Copy out the lines of the records below, and only those lines, from the one with "Using the Service-Mesh" through the one with "- how: sidecar", exactly as they appear.

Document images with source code
▽

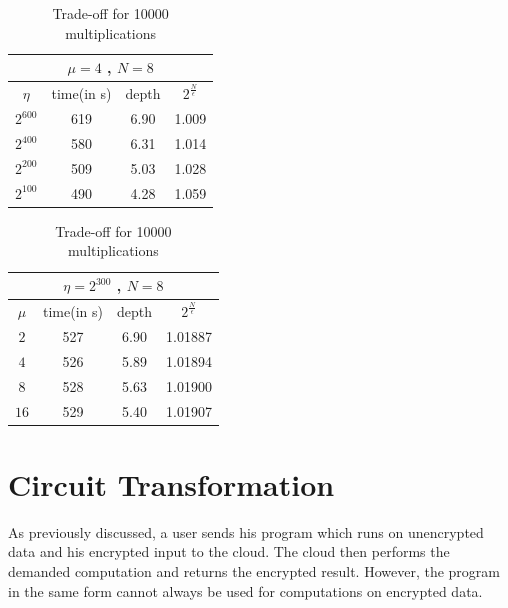 \documentclass{acm_proc_article-sp}
\begin{document}
 
\begin{table}[htb]
  \centering
  \caption{Trade-off for 10000 multiplications}
\begin{tabular}{|c|c|c|c||}
  \hline
  \multicolumn{4}{|c||}{$\mu = 4$ , $N=8$} \\
  \hline
  $\eta$ &  time(in s)  & depth & $2^{\frac{N}{\epsilon}}$ \\
  \hline
  $2^{600}$ & 619  & 6.90 & 1.009 \\
  $2^{400}$ &  580 & 6.31 & 1.014 \\
  $2^{200}$ &  509 & 5.03 & 1.028 \\
  $2^{100}$ &  490 & 4.28 & 1.059 \\
   \hline
\end{tabular}
\normalsize
\label{tab:tradeofftab1}
\end{table}

\begin{table}[htb]
  \centering
  \caption{Trade-off for 10000 multiplications}
\begin{tabular}{|c|c|c|c||}
  \hline
  \multicolumn{4}{|c||}{$\eta = 2^{300}$ , $N=8$} \\
  \hline
  $\mu$ &  time(in s)  & depth & $2^{\frac{N}{\epsilon}}$ \\
  \hline
  $2$ & 527  & 6.90 & 1.01887 \\
  $4$ & 526 & 5.89 & 1.01894 \\
  $8$ & 528  & 5.63 & 1.01900 \\
  $16$ & 529  & 5.40 & 1.01907 \\
   \hline
\end{tabular}
\normalsize
\label{tab:tradeofftab2}
\end{table}




\section{Circuit Transformation}
As previously discussed, a user sends his program which runs on unencrypted data and his encrypted input to the cloud. The cloud then performs the demanded computation and returns the encrypted result. However, the program in the same form cannot always be used for computations on encrypted data. 
\end{document}
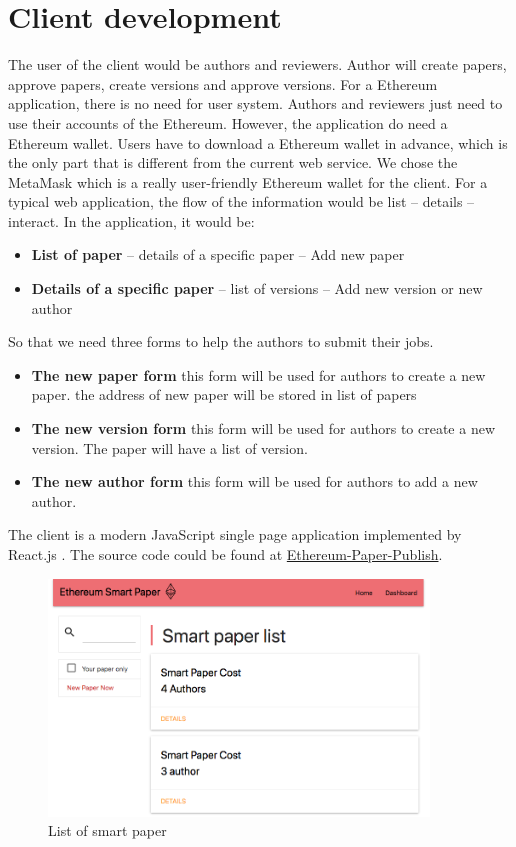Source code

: \documentclass[openany,12pt]{ecsthesis}      %
\begin{document}
\section{Client development}
The user of the client would be authors and reviewers. 
Author will create papers, approve papers, create versions and approve versions. 
For a Ethereum application, there is no need for user system. 
Authors and reviewers just need to use their accounts of the Ethereum. 
However, the application do need a Ethereum wallet. Users have to download a Ethereum wallet in advance,
which is the only part that is different from the current web service.
We chose the MetaMask which is a really user-friendly Ethereum wallet for the client.
For a typical web application, the flow of the information would be list -- details -- interact. 
In the application, it would be:
\begin{itemize}
  \item \textbf{List of paper} -- details of a specific paper -- Add new paper
  \item \textbf{Details of a specific paper} -- list of versions -- Add new version or new author
\end{itemize}
So that we need three forms to help the authors to submit their jobs.
\begin{itemize}
  \item \textbf{The new paper form} this form will be used for authors to create a new paper. the address of new paper will be stored in list of papers
  \item \textbf{The new version form} this form will be used for authors to create a new version. The paper will have a list of version.
  \item \textbf{The new author form} this form will be used for authors to add a new author.
\end{itemize}
The client is a modern JavaScript single page application implemented by React.js \cite{react}.
The source code could be found at \href{https://gitlab.com/yixuanxu94/Ethereum-Paper-Publish}{Ethereum-Paper-Publish}.
\begin{figure}[H]
  \centering
  \includegraphics[width=0.9\textwidth]{app1.png}
  \caption{List of smart paper}
  \label{list} 
\end{figure}
\end{document}
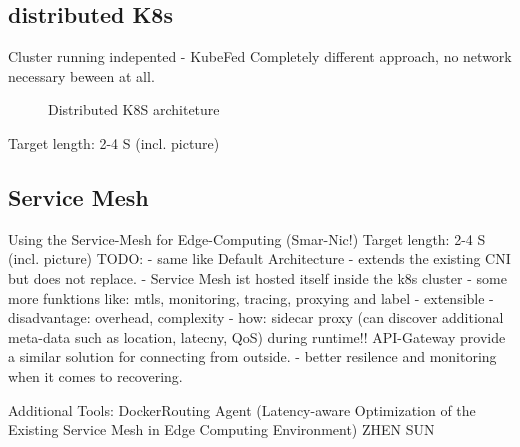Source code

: \documentclass[MSC,Master,english]{twbook}%
\begin{document}
\subsection{distributed K8s}
Cluster running indepented - KubeFed
Completely different approach, no network necessary beween at all.
\begin{figure}[h]
    \centering
    \caption{Distributed \ac{K8S} architeture}
    \label{fig:default-k8s}
\end{figure}
Target length: 2-4 S (incl. picture)


\subsection{Service Mesh}
Using the Service-Mesh for Edge-Computing (Smar-Nic!)
Target length: 2-4 S (incl. picture)
TODO:
- same like Default Architecture
- extends the existing \ac{CNI} but does not replace.
- Service Mesh ist hosted itself inside the k8s cluster
- some more funktions like: mtls, monitoring, tracing, proxying and label
- extensible
- disadvantage: overhead, complexity
- how: sidecar proxy (can discover additional meta-data such as location, latecny, QoS) during runtime!! API-Gateway provide a similar solution for connecting from outside.
- better resilence and monitoring when it comes to recovering.

Additional Tools: DockerRouting Agent  (Latency-aware Optimization
of the Existing Service Mesh
in Edge Computing
Environment) ZHEN SUN
\end{document}
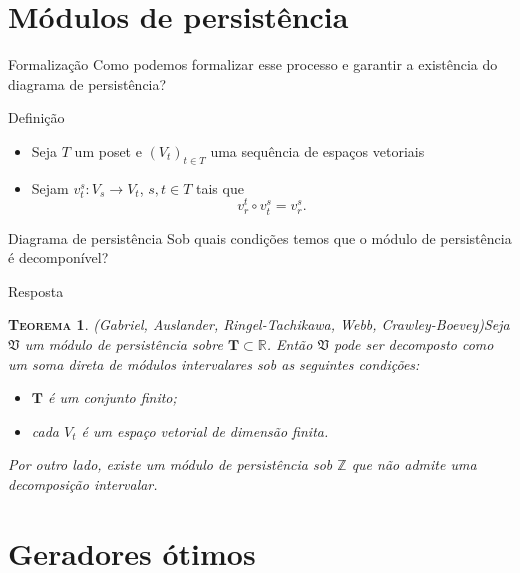 \documentclass[10pt]{beamer}
\newtheorem{teo}{\scshape Teorema}
\begin{document}
\section{Módulos de persistência}

\begin{frame}{Formalização}
    \centering
    {\Large Como podemos formalizar esse processo e garantir a existência
    do diagrama de persistência?}
\end{frame} 

\begin{frame}{Definição}
    \begin{itemize}
        \item Seja $T$ um poset e $(V_t)_{t \in T}$ uma sequência de espaços vetoriais
        \item Sejam $v_t^s \colon V_s \to V_t$, $s,t \in T$ tais que 
                \begin{equation*}
                    v^t_r \circ v^s_t = v^s_r.
                \end{equation*}
    \end{itemize}
\end{frame}

\begin{frame}{Diagrama de persistência}
    \centering
    {\Large Sob quais condições temos que o módulo de persistência é decomponível?} 
\end{frame}

\begin{frame}{Resposta}
    \begin{teo}{(Gabriel, Auslander, Ringel-Tachikawa, Webb, Crawley-Boevey)}\label{teo:crawley}
    Seja $\mathfrak{V}$ um módulo de persistência sobre $\mathbf{T} \subset \mathbb{R}$. Então $\mathfrak{V}$
    pode ser decomposto como um soma direta de módulos intervalares sob as seguintes condições:
    \begin{itemize} 
        \item $\mathbf{T}$ é um conjunto finito;
        \item cada $V_t$ é um espaço vetorial de dimensão finita. 
    \end{itemize}
    Por outro lado, existe um módulo de persistência sob $\mathbb{Z}$ que não admite uma decomposição intervalar. 
\end{teo}  
\end{frame}

\section{Geradores ótimos} 
\end{document}
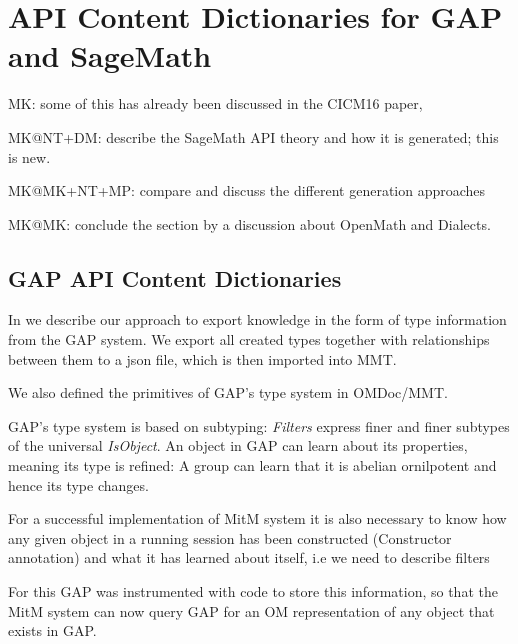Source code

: \section{API Content Dictionaries for GAP and SageMath}\label{sec:apit}
\begin{todolist}{MK: some of this has already been discussed in the CICM16 paper, }
\item MK@NT+DM: describe the SageMath API theory and how it is generated; this is
  new. 
\item MK@MK+NT+MP: compare and discuss the different generation approaches
\item MK@MK: conclude the section by a discussion about OpenMath and Dialects.
\end{todolist}


\subsection{GAP API Content Dictionaries}

In \cite{DehKohKon:iop16} we describe our approach to export knowledge in the form of type information from the GAP system. 
We export all created types together with relationships between them to a json file, which is then imported into MMT.

We also defined the primitives of GAP's type system in OMDoc/MMT.

GAP's type system is based on subtyping: \emph{Filters} express finer and finer subtypes of the universal \emph{IsObject}.
An object in GAP can learn about its properties, meaning its type is refined: A group can learn that it is abelian ornilpotent and hence its type changes.

For a successful implementation of MitM system it is also necessary to know how any given object in a running session has been constructed (Constructor annotation) and what it has learned about itself, i.e we need to describe filters

For this GAP was instrumented with code to store this information, so that the MitM system can now query GAP for an OM representation of any object that exists in GAP.  

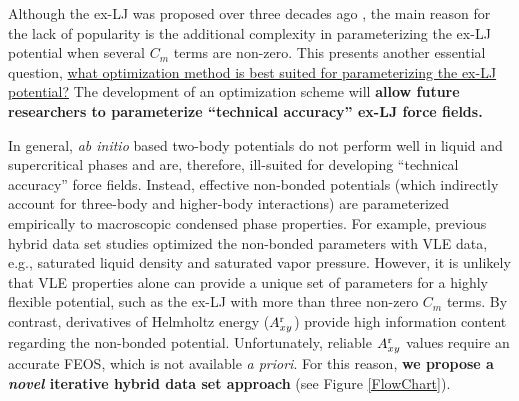 \documentclass[12pt,a4paper]{article}
\begin{document}



Although the ex-LJ was proposed over three decades ago \cite{Kalos1972}, the main reason for the lack of popularity is the additional complexity in parameterizing the ex-LJ potential when several $C_m$ terms are non-zero. This presents another essential question, \ul{what optimization method is best suited for parameterizing the ex-LJ potential?} The development of an optimization scheme will \textbf{allow future researchers to parameterize ``technical accuracy'' ex-LJ force fields.}

In general, \textit{ab initio} based two-body potentials do not perform well in liquid and supercritical phases and are, therefore, ill-suited for developing ``technical accuracy'' force fields. Instead, effective non-bonded potentials (which indirectly account for three-body and higher-body interactions) are parameterized empirically to macroscopic condensed phase properties. For example, previous hybrid data set studies optimized the non-bonded parameters with VLE data, e.g., saturated liquid density and saturated vapor pressure. However, it is unlikely that VLE properties alone can provide a unique set of parameters for a highly flexible potential, such as the ex-LJ with more than three non-zero $C_m$ terms. By contrast, derivatives of Helmholtz energy ($A_{xy}^{\rm r}$) provide high information content regarding the non-bonded potential. Unfortunately, reliable $A_{xy}^{\rm r}$ values require an accurate FEOS, which is not available \textit{a priori}. For this reason, \textbf{we propose a \textit{novel} iterative hybrid data set approach} (see Figure \ref{FlowChart}).

\end{document}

△

> **Output**:
Using the Service-Mesh for Edge-Computing (Smar-Nic!)
Target length: 2-4 S (incl. picture)
TODO:
- same like Default Architecture
- extends the existing \ac{CNI} but does not replace.
- Service Mesh ist hosted itself inside the k8s cluster
- some more funktions like: mtls, monitoring, tracing, proxying and label
- extensible
- disadvantage: overhead, complexity
- how: sidecar proxy (can discover additional meta-data such as location, latecny, QoS) during runtime!! API-Gateway provide a similar solution for connecting from outside.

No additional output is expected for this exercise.